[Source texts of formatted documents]
# # # # #

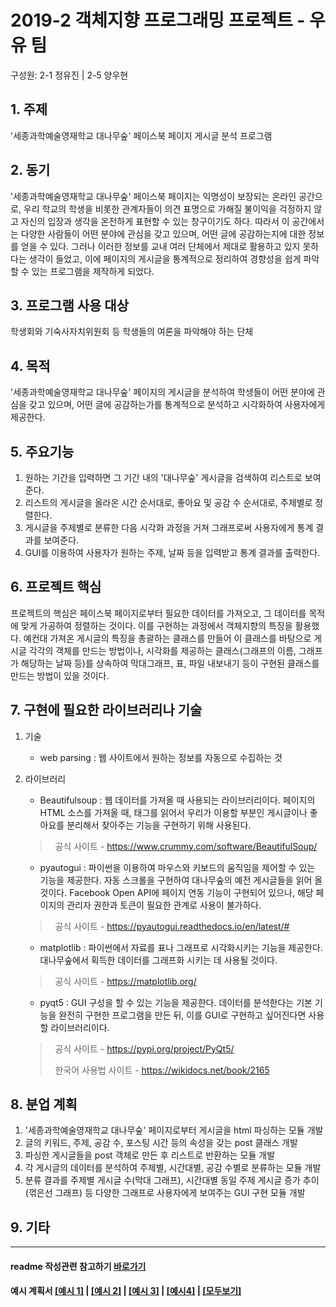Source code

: # 2019-2 객체지향 프로그래밍 프로젝트 - **우유 팀**
구성원: 2-1 정유진 | 2-5 양우현

## 1. 주제
'세종과학예술영재학교 대나무숲' 페이스북 페이지 게시글 분석 프로그램

## 2. 동기
'세종과학예술영재학교 대나무숲' 페이스북 페이지는 익명성이 보장되는 온라인 공간으로,
우리 학교의 학생을 비롯한 관계자들이 의견 표명으로 가해질 불이익을 걱정하지 않고
자신의 입장과 생각을 온전하게 표현할 수 있는 창구이기도 하다.
따라서 이 공간에서는 다양한 사람들이 어떤 분야에 관심을 갖고 있으며, 어떤 글에 공감하는지에 대한 정보를 얻을 수 있다.
그러나 이러한 정보를 교내 여러 단체에서 제대로 활용하고 있지 못하다는 생각이 들었고,
이에 페이지의 게시글을 통계적으로 정리하여 경향성을 쉽게 파악할 수 있는 프로그램을 제작하게 되었다.

## 3. 프로그램 사용 대상
학생회와 기숙사자치위원회 등 학생들의 여론을 파악해야 하는 단체

## 4. 목적
'세종과학예술영재학교 대나무숲' 페이지의 게시글을 분석하여 학생들이 어떤 분야에 관심을 갖고 있으며,
어떤 글에 공감하는가를 통계적으로 분석하고 시각화하여 사용자에게 제공한다.

## 5. 주요기능
1. 원하는 기간을 입력하면 그 기간 내의 '대나무숲' 게시글을 검색하여 리스트로 보여준다.
2. 리스트의 게시글을 올라온 시간 순서대로, 좋아요 및 공감 수 순서대로, 주제별로 정렬한다.
3. 게시글을 주제별로 분류한 다음 시각화 과정을 거쳐 그래프로써 사용자에게 통계 결과를 보여준다. 
4. GUI를 이용하여 사용자가 원하는 주제, 날짜 등을 입력받고 통계 결과를 출력한다.

## 6. 프로젝트 핵심
프로젝트의 핵심은 페이스북 페이지로부터 필요한 데이터를 가져오고, 그 데이터를 목적에 맞게 가공하여 정렬하는 것이다.
이를 구현하는 과정에서 객체지향의 특징을 활용했다.
예컨대 가져온 게시글의 특징을 총괄하는 클래스를 만들어 이 클래스를 바탕으로 게시글 각각의 객체를 만드는 방법이나,
시각화를 제공하는 클래스(그래프의 이름, 그래프가 해당하는 날짜 등)를 상속하여
막대그래프, 표, 파일 내보내기 등이 구현된 클래스를 만드는 방법이 있을 것이다.


## 7. 구현에 필요한 라이브러리나 기술
1. 기술
    - web parsing : 웹 사이트에서 원하는 정보를 자동으로 수집하는 것
2. 라이브러리
    - Beautifulsoup : 웹 데이터를 가져올 때 사용되는 라이브러리이다. 페이지의 HTML 소스를 가져올 때,
    태그를 읽어서 우리가 이용할 부분인 게시글이나 좋아요를 분리해서 찾아주는 기능을 구현하기 위해 사용된다.
    > &nbsp;&nbsp;공식 사이트 - https://www.crummy.com/software/BeautifulSoup/

    - pyautogui : 파이썬을 이용하여 마우스와 키보드의 움직임을 제어할 수 있는 기능을 제공한다.
    자동 스크롤을 구현하여 대나무숲의 예전 게시글들을 읽어 올 것이다.
    Facebook Open API에 페이지 연동 기능이 구현되어 있으나,
    해당 페이지의 관리자 권한과 토큰이 필요한 관계로 사용이 불가하다.
    > &nbsp;&nbsp;공식 사이트 - https://pyautogui.readthedocs.io/en/latest/#

    - matplotlib : 파이썬에서 자료를 표나 그래프로 시각화시키는 기능을 제공한다.
    대나무숲에서 획득한 데이터를 그래프화 시키는 데 사용될 것이다.
    > &nbsp;&nbsp;공식 사이트 - https://matplotlib.org/

    - pyqt5 : GUI 구성을 할 수 있는 기능을 제공한다. 데이터를 분석한다는 기본 기능을 완전히 구현한 프로그램을 만든 뒤,
    이를 GUI로 구현하고 싶어진다면 사용할 라이브러리이다.
    > &nbsp;&nbsp;공식 사이트 - https://pypi.org/project/PyQt5/
    >
    > &nbsp;&nbsp;한국어 사용법 사이트 - https://wikidocs.net/book/2165

## 8. **분업 계획**
1. '세종과학예술영재학교 대나무숲' 페이지로부터 게시글을 html 파싱하는 모듈 개발
2. 글의 키워드, 주제, 공감 수, 포스팅 시간 등의 속성을 갖는 post 클래스 개발
3. 파싱한 게시글들을 post 객체로 만든 후 리스트로 반환하는 모듈 개발
4. 각 게시글의 데이터를 분석하여 주제별, 시간대별, 공감 수별로 분류하는 모듈 개발
5. 분류 결과를 주제별 게시글 수(막대 그래프), 시간대별 동일 주제 게시글 증가 추이(꺾은선 그래프) 등
다양한 그래프로 사용자에게 보여주는 GUI 구현 모듈 개발

## 9. 기타

<hr>

#### readme 작성관련 참고하기 [바로가기](https://heropy.blog/2017/09/30/markdown/)

#### 예시 계획서 [[예시 1]](https://docs.google.com/document/d/1hcuGhTtmiTUxuBtr3O6ffrSMahKNhEj33woE02V-84U/edit?usp=sharing) | [[예시 2]](https://docs.google.com/document/d/1FmxTZvmrroOW4uZ34Xfyyk9ejrQNx6gtsB6k7zOvHYE/edit?usp=sharing) | [[예시 3]](https://github.com/goldmango328/2018-OOP-Python-Light) | [[예시4]](https://github.com/ssy05468/2018-OOP-Python-lightbulb) | [[모두보기]](https://github.com/kadragon/oop_project_ex/network/members)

# # # # #

* _Description of the task_
Would you please print out all the records above exactly, minus any pictures?

* _Response box_
Source code

: # 2019-2 객체지향 프로그래밍 프로젝트 - **우유 팀**
구성원: 2-1 정유진 | 2-5 양우현

## 1. 주제
'세종과학예술영재학교 대나무숲' 페이스북 페이지 게시글 분석 프로그램

## 2. 동기
'세종과학예술영재학교 대나무숲' 페이스북 페이지는 익명성이 보장되는 온라인 공간으로,
우리 학교의 학생을 비롯한 관계자들이 의견 표명으로 가해질 불이익을 걱정하지 않고
자신의 입장과 생각을 온전하게 표현할 수 있는 창구이기도 하다.
따라서 이 공간에서는 다양한 사람들이 어떤 분야에 관심을 갖고 있으며, 어떤 글에 공감하는지에 대한 정보를 얻을 수 있다.
그러나 이러한 정보를 교내 여러 단체에서 제대로 활용하고 있지 못하다는 생각이 들었고,
이에 페이지의 게시글을 통계적으로 정리하여 경향성을 쉽게 파악할 수 있는 프로그램을 제작하게 되었다.

## 3. 프로그램 사용 대상
학생회와 기숙사자치위원회 등 학생들의 여론을 파악해야 하는 단체

## 4. 목적
'세종과학예술영재학교 대나무숲' 페이지의 게시글을 분석하여 학생들이 어떤 분야에 관심을 갖고 있으며,
어떤 글에 공감하는가를 통계적으로 분석하고 시각화하여 사용자에게 제공한다.

## 5. 주요기능
1. 원하는 기간을 입력하면 그 기간 내의 '대나무숲' 게시글을 검색하여 리스트로 보여준다.
2. 리스트의 게시글을 올라온 시간 순서대로, 좋아요 및 공감 수 순서대로, 주제별로 정렬한다.
3. 게시글을 주제별로 분류한 다음 시각화 과정을 거쳐 그래프로써 사용자에게 통계 결과를 보여준다. 
4. GUI를 이용하여 사용자가 원하는 주제, 날짜 등을 입력받고 통계 결과를 출력한다.

## 6. 프로젝트 핵심
프로젝트의 핵심은 페이스북 페이지로부터 필요한 데이터를 가져오고, 그 데이터를 목적에 맞게 가공하여 정렬하는 것이다.
이를 구현하는 과정에서 객체지향의 특징을 활용했다.
예컨대 가져온 게시글의 특징을 총괄하는 클래스를 만들어 이 클래스를 바탕으로 게시글 각각의 객체를 만드는 방법이나,
시각화를 제공하는 클래스(그래프의 이름, 그래프가 해당하는 날짜 등)를 상속하여
막대그래프, 표, 파일 내보내기 등이 구현된 클래스를 만드는 방법이 있을 것이다.


## 7. 구현에 필요한 라이브러리나 기술
1. 기술
    - web parsing : 웹 사이트에서 원하는 정보를 자동으로 수집하는 것
2. 라이브러리
    - Beautifulsoup : 웹 데이터를 가져올 때 사용되는 라이브러리이다. 페이지의 HTML 소스를 가져올 때,
    태그를 읽어서 우리가 이용할 부분인 게시글이나 좋아요를 분리해서 찾아주는 기능을 구현하기 위해 사용된다.
    > &nbsp;&nbsp;공식 사이트 - https://www.crummy.com/software/BeautifulSoup/

    - pyautogui : 파이썬을 이용하여 마우스와 키보드의 움직임을 제어할 수 있는 기능을 제공한다.
    자동 스크롤을 구현하여 대나무숲의 예전 게시글들을 읽어 올 것이다.
    Facebook Open API에 페이지 연동 기능이 구현되어 있으나,
    해당 페이지의 관리자 권한과 토큰이 필요한 관계로 사용이 불가하다.
    > &nbsp;&nbsp;공식 사이트 - https://pyautogui.readthedocs.io/en/latest/#

    - matplotlib : 파이썬에서 자료를 표나 그래프로 시각화시키는 기능을 제공한다.
    대나무숲에서 획득한 데이터를 그래프화 시키는 데 사용될 것이다.
    > &nbsp;&nbsp;공식 사이트 - https://matplotlib.org/

    - pyqt5 : GUI 구성을 할 수 있는 기능을 제공한다. 데이터를 분석한다는 기본 기능을 완전히 구현한 프로그램을 만든 뒤,
    이를 GUI로 구현하고 싶어진다면 사용할 라이브러리이다.
    > &nbsp;&nbsp;공식 사이트 - https://pypi.org/project/PyQt5/
    >
    > &nbsp;&nbsp;한국어 사용법 사이트 - https://wikidocs.net/book/2165

## 8. **분업 계획**
1. '세종과학예술영재학교 대나무숲' 페이지로부터 게시글을 html 파싱하는 모듈 개발
2. 글의 키워드, 주제, 공감 수, 포스팅 시간 등의 속성을 갖는 post 클래스 개발
3. 파싱한 게시글들을 post 객체로 만든 후 리스트로 반환하는 모듈 개발
4. 각 게시글의 데이터를 분석하여 주제별, 시간대별, 공감 수별로 분류하는 모듈 개발
5. 분류 결과를 주제별 게시글 수(막대 그래프), 시간대별 동일 주제 게시글 증가 추이(꺾은선 그래프) 등
다양한 그래프로 사용자에게 보여주는 GUI 구현 모듈 개발

## 9. 기타

<hr>

#### readme 작성관련 참고하기 [바로가기](https://heropy.blog/2017/09/30/markdown/)

#### 예시 계획서 [[예시 1]](https://docs.google.com/document/d/1hcuGhTtmiTUxuBtr3O6ffrSMahKNhEj33woE02V-84U/edit?usp=sharing) | [[예시 2]](https://docs.google.com/document/d/1FmxTZvmrroOW4uZ34Xfyyk9ejrQNx6gtsB6k7zOvHYE/edit?usp=sharing) | [[예시 3]](https://github.com/goldmango328/2018-OOP-Python-Light) | [[예시4]](https://github.com/ssy05468/2018-OOP-Python-lightbulb) | [[모두보기]](https://github.com/kadragon/oop_project_ex/network/members)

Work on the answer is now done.